Like the violin, the erhu is a stringed instrument played with a bow, but many of the similarities end there.

“It's two strings, 'er' in Chinese means 'two,' “Han explained." 'Hu' means it's not really from China. It was from Tibet and Mongolia, that area, in the beginning. So they called it 'erhu.'"

Han started playing the erhu as a 6-year-old living in a small city near Shanghai. Her father was her first teacher.

“He plays erhu, so he taught me for probably half a year, and he noticed that he couldn't teach me anymore," she recalled. “So he told me that we had to find the best erhu teacher in town to teach me. Then after a year, that teacher said, 'I have to take you to the capital of the province, and you can go to that place to learn from the best teacher from there.'"

When Han was 10, she auditioned for the Central Conservatory of Music in Beijing and was one of two erhu players selected from thousands. She boarded at the school, and the government paid her expenses. By the time she graduated with bachelor's and master's degrees in performance arts, pop and rock music were all the rage in China.
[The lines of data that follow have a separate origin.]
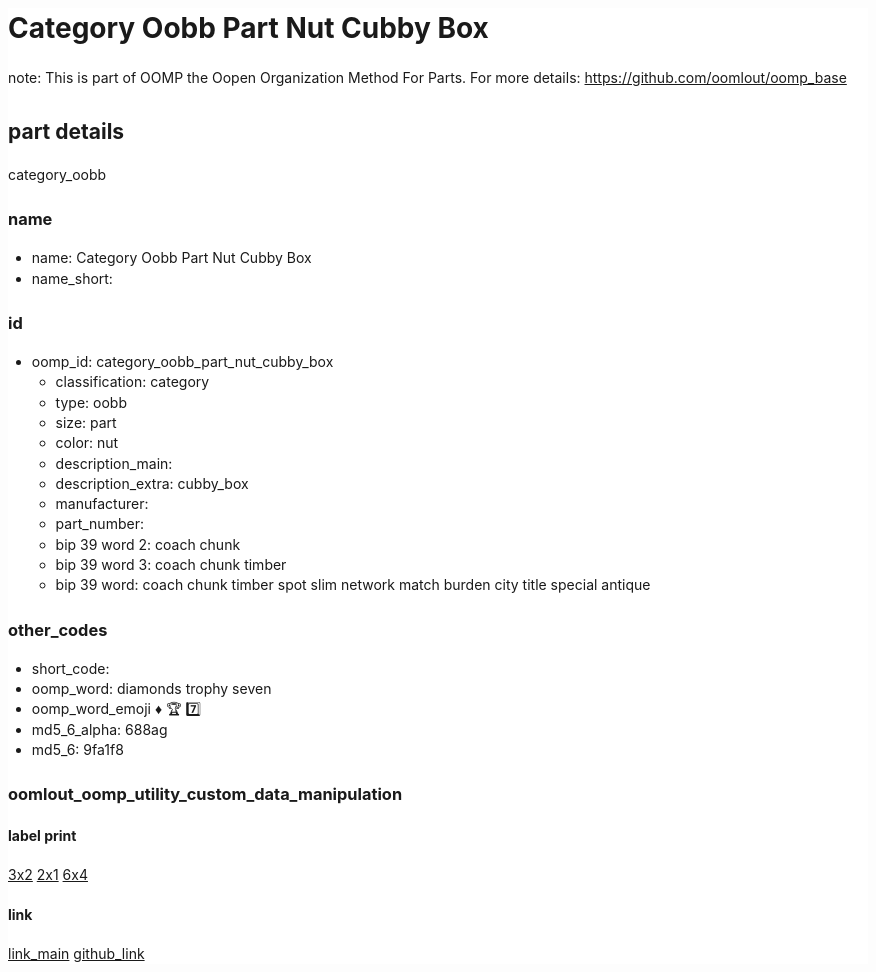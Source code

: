# Category Oobb Part Nut Cubby Box  

note: This is part of OOMP the Oopen Organization Method For Parts. For more details: https://github.com/oomlout/oomp_base

##  part details



category_oobb

### name
* name: Category Oobb Part Nut Cubby Box
* name_short: 
### id
* oomp_id: category_oobb_part_nut_cubby_box
  * classification: category
  * type: oobb
  * size: part
  * color: nut
  * description_main: 
  * description_extra: cubby_box
  * manufacturer: 
  * part_number: 
  * bip 39 word 2: coach chunk
  * bip 39 word 3: coach chunk timber
  * bip 39 word: coach chunk timber spot slim network match burden city title special antique

### other_codes
* short_code: 
* oomp_word: diamonds trophy seven
* oomp_word_emoji :diamonds: :trophy: :seven:
* md5_6_alpha: 688ag
* md5_6: 9fa1f8






### oomlout_oomp_utility_custom_data_manipulation
#### label print
[3x2](http://192.168.1.245:1112/?label=oomp%20688ag)
[2x1](http://192.168.1.242:1112/?label=oomp%20688ag)
[6x4](http://192.168.1.55:1112/?label=oomp%20688ag)    

#### link

[link_main](https://github.com/oomlout/oomlout_oomp_current_version_messy/tree/main/parts/category_oobb_part_nut_cubby_box) [github_link](https://github.com/oomlout/oomlout_oomp_part_src/tree/main/parts/category_oobb_part_nut_cubby_box)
“The door to the West had just opened," she said. “So I felt I lost what I learned. I practiced eight hours a day, and what was I going to do if people only listened to pop music?"

In 1988, Han moved to Los Angeles, where Americans not only appreciated erhu music, but they were also willing to pay her to play it. She began performing at events, and a music contractor approached her about lending her talents to the 1993 film “The Joy Luck Club." Since then, she's worked on such films as “Memoirs of a Geisha," “Kung Fu Panda," “2012" and “The Hurt Locker."